I haven't worn jeans of any kind in thirty years.  It's sweat pants or shorts for me and around the house I can do without even those quite nicely.


----------



## SeaBreeze (Jun 24, 2015)




----------



## Butterfly (Jun 24, 2015)

SeaBreeze said:


> I heard about this Australian woman who spent four days in the hospital after suffering muscle damage, swelling and nerve blockages from her 'skinny' jeans.  She had to be cut out of the pants after squatting for hours helping her friend move and empty some cupboards.
> 
> I've never worn these skinny jeans, just regular Levis, have you ever worn skinny jeans?  Did you find them to be uncomfortably tight?

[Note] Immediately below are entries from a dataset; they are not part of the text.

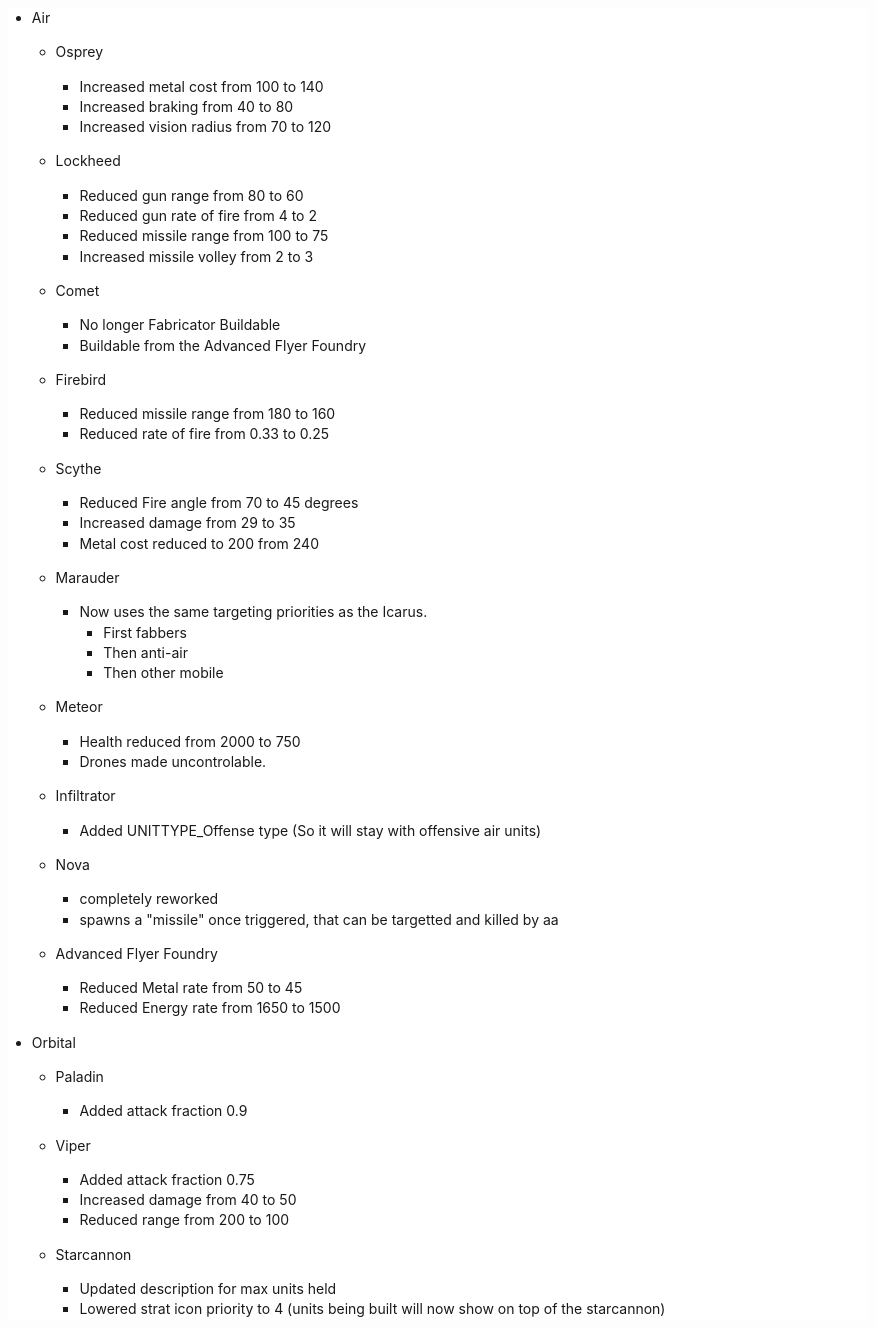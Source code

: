 - Air
  - Osprey
    - Increased metal cost from 100 to 140
    - Increased braking from 40 to 80
    - Increased vision radius from 70 to 120

  - Lockheed
    - Reduced gun range from 80 to 60
    - Reduced gun rate of fire from 4 to 2
    - Reduced missile range from 100 to 75
    - Increased missile volley from 2 to 3

  - Comet
    - No longer Fabricator Buildable
    - Buildable from the Advanced Flyer Foundry

  - Firebird
    - Reduced missile range from 180 to 160
    - Reduced rate of fire from 0.33 to 0.25

  - Scythe
    - Reduced Fire angle from 70 to 45 degrees
    - Increased damage from 29 to 35
    - Metal cost reduced to 200 from 240

  - Marauder
    - Now uses the same targeting priorities as the Icarus.
      - First fabbers
      - Then anti-air
      - Then other mobile

  - Meteor
    - Health reduced from 2000 to 750
    - Drones made uncontrolable.

  - Infiltrator
    - Added UNITTYPE_Offense type (So it will stay with offensive air units)

  - Nova
    - completely reworked
    - spawns a "missile" once triggered, that can be targetted and killed by aa 

  - Advanced Flyer Foundry
    - Reduced Metal rate from 50 to 45
    - Reduced Energy rate from 1650 to 1500

- Orbital
  - Paladin
    - Added attack fraction 0.9

  - Viper
    - Added attack fraction 0.75
    - Increased damage from 40 to 50
    - Reduced range from 200 to 100

  - Starcannon
    - Updated description for max units held
    - Lowered strat icon priority to 4 (units being built will now show on top of the starcannon)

No, I haven't, but I've seen people wearing them so tight they HAD to be uncomfortable.  Just regular jeans for me, too.  I don't know why people want to wear those -- anything that tight at the top just gives you a big fat muffin top.


----------



## SeaBreeze (Jun 24, 2015)

I agree about the muffin top Butterfly.


----------



## hollydolly (Jun 24, 2015)

I wear skinny jeans a lot...but they are cut well so the waist isn't tight on me so no muffin top, but the legs are slim I can fit them into my knee high  boots without any problems


----------



## Ameriscot (Jun 25, 2015)

Our Ugandan daughter wears skinny jeans. She has no muffin top as she has no fat on her body whatsoever.

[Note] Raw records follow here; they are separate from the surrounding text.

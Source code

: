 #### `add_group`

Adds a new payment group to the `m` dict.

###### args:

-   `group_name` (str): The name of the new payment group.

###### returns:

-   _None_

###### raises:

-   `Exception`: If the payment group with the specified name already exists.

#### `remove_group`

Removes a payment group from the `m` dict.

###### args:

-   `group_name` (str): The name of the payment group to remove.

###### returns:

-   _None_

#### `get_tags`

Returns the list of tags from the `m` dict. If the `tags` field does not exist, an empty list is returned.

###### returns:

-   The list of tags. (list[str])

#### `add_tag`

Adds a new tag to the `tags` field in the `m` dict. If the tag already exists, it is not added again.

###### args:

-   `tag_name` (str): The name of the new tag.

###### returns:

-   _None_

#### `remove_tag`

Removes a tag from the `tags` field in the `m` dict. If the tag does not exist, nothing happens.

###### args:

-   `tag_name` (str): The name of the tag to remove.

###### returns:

I wear regular jeans. I doubt my calves would fit into any as I've got muscular calves.


----------



## SifuPhil (Jun 25, 2015)

When guys wear them (metrosexuals) it's just _wrong_ when you can tell what religion they are ...


----------



## QuickSilver (Jun 25, 2015)

Those are the only kind of jeans I wear..  I love them.. and I find them very comfortable..  I believe I have about 8 pair.


----------



## Shalimar (Jun 25, 2015)

I also wear skinny jeans. Being petite, I need to wear fitted clothing or I tend to be swallowed up by whatever I am wearing.


----------



## Ralphy1 (Jun 25, 2015)

I keep my manties loose for comfort and convenience of getting out of them quickly...


----------



## QuickSilver (Jun 25, 2015)

Ralphy1 said:


> I keep my manties loose for comfort and convenience of getting out of them quickly...

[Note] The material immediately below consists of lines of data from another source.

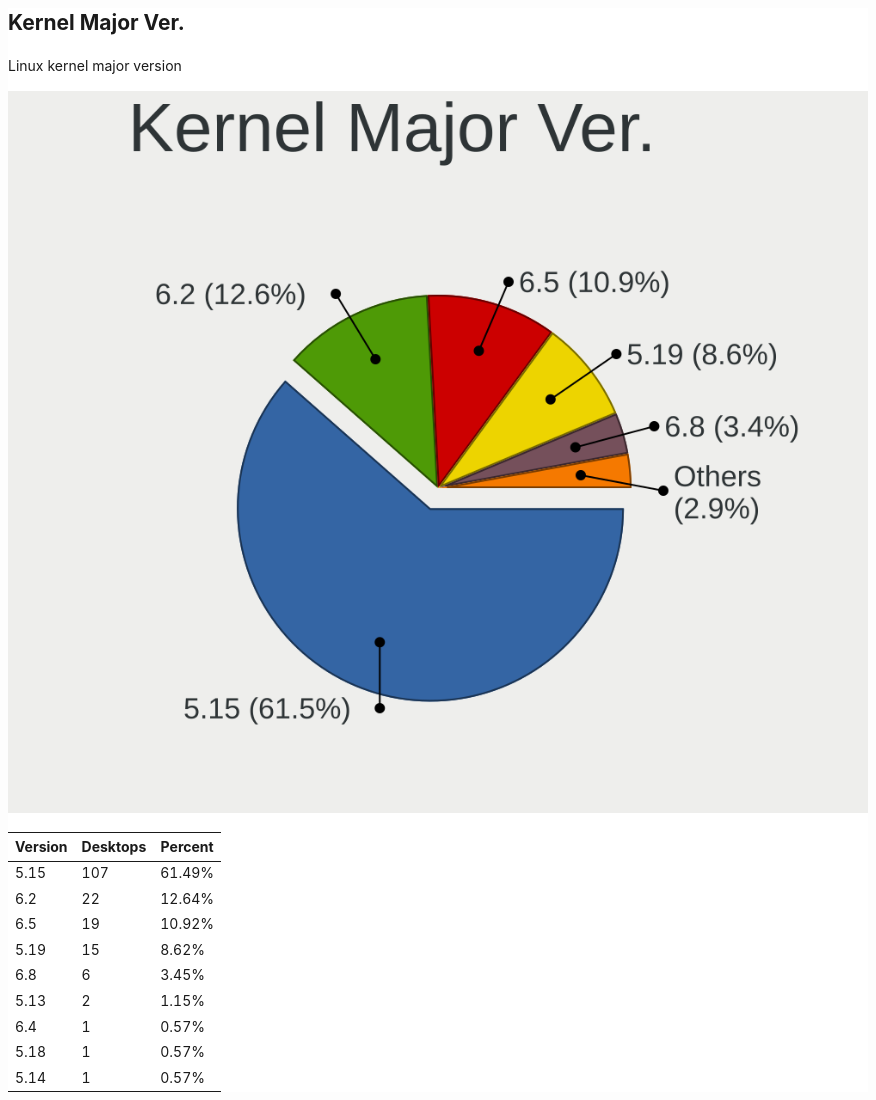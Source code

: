 Kernel Major Ver.
-----------------

Linux kernel major version

![Kernel Major Ver.](./images/pie_chart/os_kernel_major.svg)


| Version | Desktops | Percent |
|---------|----------|---------|
| 5.15    | 107      | 61.49%  |
| 6.2     | 22       | 12.64%  |
| 6.5     | 19       | 10.92%  |
| 5.19    | 15       | 8.62%   |
| 6.8     | 6        | 3.45%   |
| 5.13    | 2        | 1.15%   |
| 6.4     | 1        | 0.57%   |
| 5.18    | 1        | 0.57%   |
| 5.14    | 1        | 0.57%   |
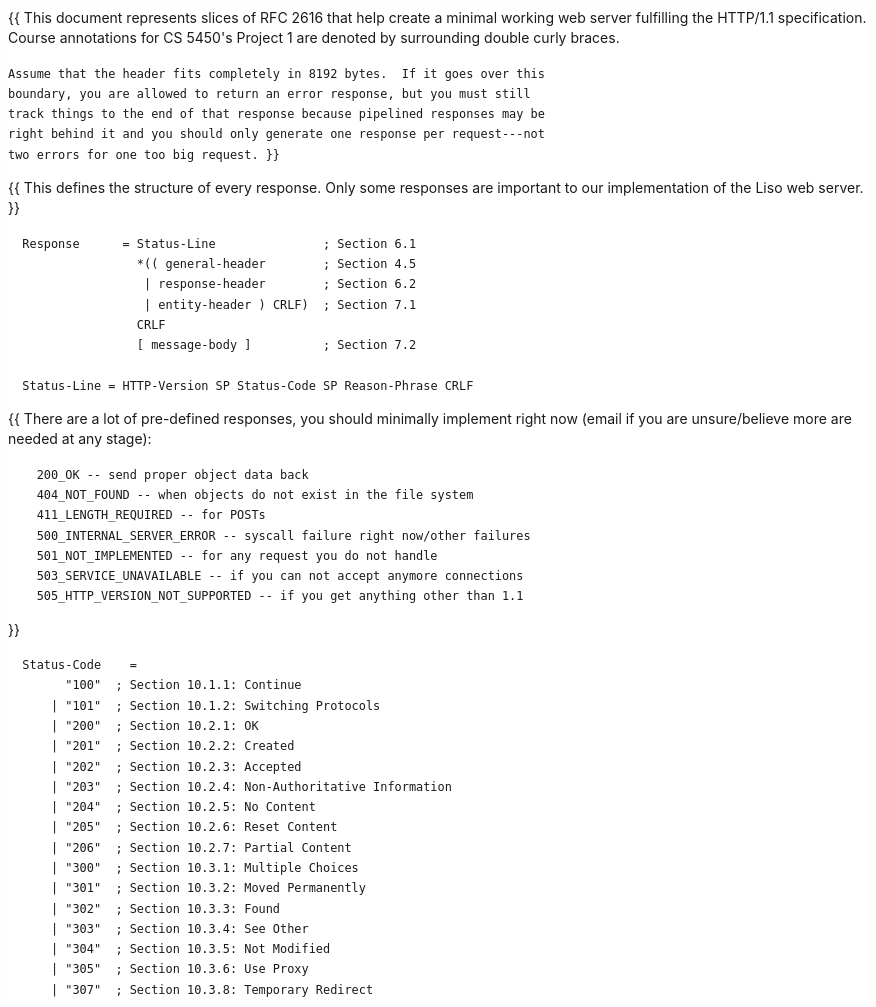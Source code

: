 {{  This document represents slices of RFC 2616 that help create a minimal
    working web server fulfilling the HTTP/1.1 specification. Course
    annotations for CS 5450's Project 1 are denoted by surrounding double curly
    braces.

    Assume that the header fits completely in 8192 bytes.  If it goes over this
    boundary, you are allowed to return an error response, but you must still
    track things to the end of that response because pipelined responses may be
    right behind it and you should only generate one response per request---not
    two errors for one too big request. }}



{{  This defines the structure of every response.  Only some responses are
    important to our implementation of the Liso web server. }}

      Response      = Status-Line               ; Section 6.1
                      *(( general-header        ; Section 4.5
                       | response-header        ; Section 6.2
                       | entity-header ) CRLF)  ; Section 7.1
                      CRLF
                      [ message-body ]          ; Section 7.2

      Status-Line = HTTP-Version SP Status-Code SP Reason-Phrase CRLF

{{  There are a lot of pre-defined responses, you should minimally implement
    right now (email if you are unsure/believe more are needed at any stage):

        200_OK -- send proper object data back
        404_NOT_FOUND -- when objects do not exist in the file system
        411_LENGTH_REQUIRED -- for POSTs
        500_INTERNAL_SERVER_ERROR -- syscall failure right now/other failures
        501_NOT_IMPLEMENTED -- for any request you do not handle
        503_SERVICE_UNAVAILABLE -- if you can not accept anymore connections
        505_HTTP_VERSION_NOT_SUPPORTED -- if you get anything other than 1.1

}}

      Status-Code    =
            "100"  ; Section 10.1.1: Continue
          | "101"  ; Section 10.1.2: Switching Protocols
          | "200"  ; Section 10.2.1: OK
          | "201"  ; Section 10.2.2: Created
          | "202"  ; Section 10.2.3: Accepted
          | "203"  ; Section 10.2.4: Non-Authoritative Information
          | "204"  ; Section 10.2.5: No Content
          | "205"  ; Section 10.2.6: Reset Content
          | "206"  ; Section 10.2.7: Partial Content
          | "300"  ; Section 10.3.1: Multiple Choices
          | "301"  ; Section 10.3.2: Moved Permanently
          | "302"  ; Section 10.3.3: Found
          | "303"  ; Section 10.3.4: See Other
          | "304"  ; Section 10.3.5: Not Modified
          | "305"  ; Section 10.3.6: Use Proxy
          | "307"  ; Section 10.3.8: Temporary Redirect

yeah... incontinence can be really uncomfortable.


----------



## Ralphy1 (Jun 25, 2015)

Well, should I become loose that would be another reason to keep them loose...nthego:


----------



## Meanderer (Jun 25, 2015)

I wear work jeans a lot, and some day I would like to get some bib overalls. Interviewer:"Let me ask you a larger, more overall question".   Interviewee: "Well let me first put on my larger overalls"!


----------



## QuickSilver (Jun 25, 2015)

There's a type of skinny jean called "Jeggings"  they are super stretchie and pull up..  they are denim and very comfortable..  Worn with a long top (cover those muffins) and a pair of high boots looks really stylish..   I have given away all my "mom" jeans.


----------



## truespock (Jun 25, 2015)

Muffin top?!  I'M carrying around a full-service bakery!!


----------



## Temperance (Jun 25, 2015)

Love, love, love skinny jean and jeggings.  Both are great with boots, sandals, even little ballet flats.


----------



## QuickSilver (Jun 25, 2015)

Temperance said:


> Love, love, love skinny jean and jeggings.  Both are great with boots, sandals, even little ballet flats.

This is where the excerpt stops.